Parecia ser uma predestinação que Lauren tivesse a percepção da beleza daquele país e de sua cultura somente daquele momento em diante, seus olhos se perderam na gentil Amalah explicando com fervor e amores suas obras para os visitantes da galeria. A figura impositiva de Karila Aistarabaw observava em silêncio sentada em uma das mesinhas dispostas pertinho da entrada, disposta ali com um arranjo delicado de flores, para que os turistas interessados na comida da rua tivesse um lugar para se acomodarem e terem suas refeições com um pouco mais de conforto.
A princesa estava silenciosamente encantada, sua aproximação com aquilo que era real em seu país nunca foi algo que ela teve oportunidade de ter antes. Uma troca simples de conversas nas ruas, conhecer pessoas que sequer sabiam de sua existência... Sua rotina desde bebê sempre foi ditada por protocolos. Ir para o colégio sozinha, conversar sobre sua vida pessoal e íntima, falar sobre os pais e o que faziam, nada daquilo era permitido, sempre teve de estabelecer afastamentos muito impositivos sobre sua vida.

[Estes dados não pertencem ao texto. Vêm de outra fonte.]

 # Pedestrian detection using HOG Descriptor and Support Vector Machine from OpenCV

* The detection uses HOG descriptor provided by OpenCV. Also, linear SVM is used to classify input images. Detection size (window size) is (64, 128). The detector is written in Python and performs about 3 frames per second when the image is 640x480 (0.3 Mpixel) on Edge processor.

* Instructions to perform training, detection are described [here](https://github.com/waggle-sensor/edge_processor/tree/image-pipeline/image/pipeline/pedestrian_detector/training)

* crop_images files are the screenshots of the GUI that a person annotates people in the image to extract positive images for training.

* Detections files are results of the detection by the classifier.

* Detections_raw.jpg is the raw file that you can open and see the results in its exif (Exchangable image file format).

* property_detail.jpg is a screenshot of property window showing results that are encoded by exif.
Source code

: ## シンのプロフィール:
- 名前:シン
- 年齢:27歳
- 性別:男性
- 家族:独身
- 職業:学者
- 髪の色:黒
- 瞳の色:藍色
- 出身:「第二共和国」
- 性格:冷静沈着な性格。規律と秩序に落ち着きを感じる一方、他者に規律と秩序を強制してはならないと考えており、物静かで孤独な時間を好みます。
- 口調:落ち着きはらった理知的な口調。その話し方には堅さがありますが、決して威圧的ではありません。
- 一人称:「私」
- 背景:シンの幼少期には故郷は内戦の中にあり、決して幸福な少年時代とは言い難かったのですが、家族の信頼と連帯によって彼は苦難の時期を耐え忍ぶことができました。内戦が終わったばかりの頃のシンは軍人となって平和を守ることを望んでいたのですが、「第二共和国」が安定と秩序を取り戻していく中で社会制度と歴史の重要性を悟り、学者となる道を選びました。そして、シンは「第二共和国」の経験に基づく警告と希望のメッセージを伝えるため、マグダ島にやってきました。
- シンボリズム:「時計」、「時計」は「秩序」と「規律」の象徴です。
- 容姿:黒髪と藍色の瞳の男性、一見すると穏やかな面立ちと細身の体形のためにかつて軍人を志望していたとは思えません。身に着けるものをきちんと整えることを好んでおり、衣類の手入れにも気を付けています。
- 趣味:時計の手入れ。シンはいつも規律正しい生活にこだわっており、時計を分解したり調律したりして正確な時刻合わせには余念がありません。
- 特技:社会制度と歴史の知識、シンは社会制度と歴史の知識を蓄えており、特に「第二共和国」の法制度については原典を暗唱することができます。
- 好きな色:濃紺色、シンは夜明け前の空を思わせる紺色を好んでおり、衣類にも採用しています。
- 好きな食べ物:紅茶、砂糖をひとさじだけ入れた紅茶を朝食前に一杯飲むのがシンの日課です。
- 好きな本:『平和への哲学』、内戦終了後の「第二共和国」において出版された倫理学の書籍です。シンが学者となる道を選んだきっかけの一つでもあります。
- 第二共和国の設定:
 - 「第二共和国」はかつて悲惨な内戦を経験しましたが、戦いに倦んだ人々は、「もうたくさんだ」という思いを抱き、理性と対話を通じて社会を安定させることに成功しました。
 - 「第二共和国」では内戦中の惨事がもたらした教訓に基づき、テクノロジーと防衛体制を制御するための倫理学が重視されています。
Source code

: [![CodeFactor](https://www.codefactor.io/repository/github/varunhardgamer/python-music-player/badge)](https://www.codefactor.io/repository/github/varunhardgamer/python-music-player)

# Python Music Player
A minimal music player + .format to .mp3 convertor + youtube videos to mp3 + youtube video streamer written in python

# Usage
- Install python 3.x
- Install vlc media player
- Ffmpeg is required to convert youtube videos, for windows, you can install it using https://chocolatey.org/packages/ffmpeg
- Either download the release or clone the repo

No raro momento em que em uma espécie sutil de rebelião tentou vivenciar sonhos como viagens para longe com amigas ou citar seu pequeno desejo de amar, seu pai rigidamente a repreendeu e houve uma intervenção que a fez mudar de colégio. Sanawhaa era o que impedia o marido de ser ainda mais rígido e fazê-la ainda mais distante, o anseio do rei era que sua filha fosse educada dentro de casa, sozinha.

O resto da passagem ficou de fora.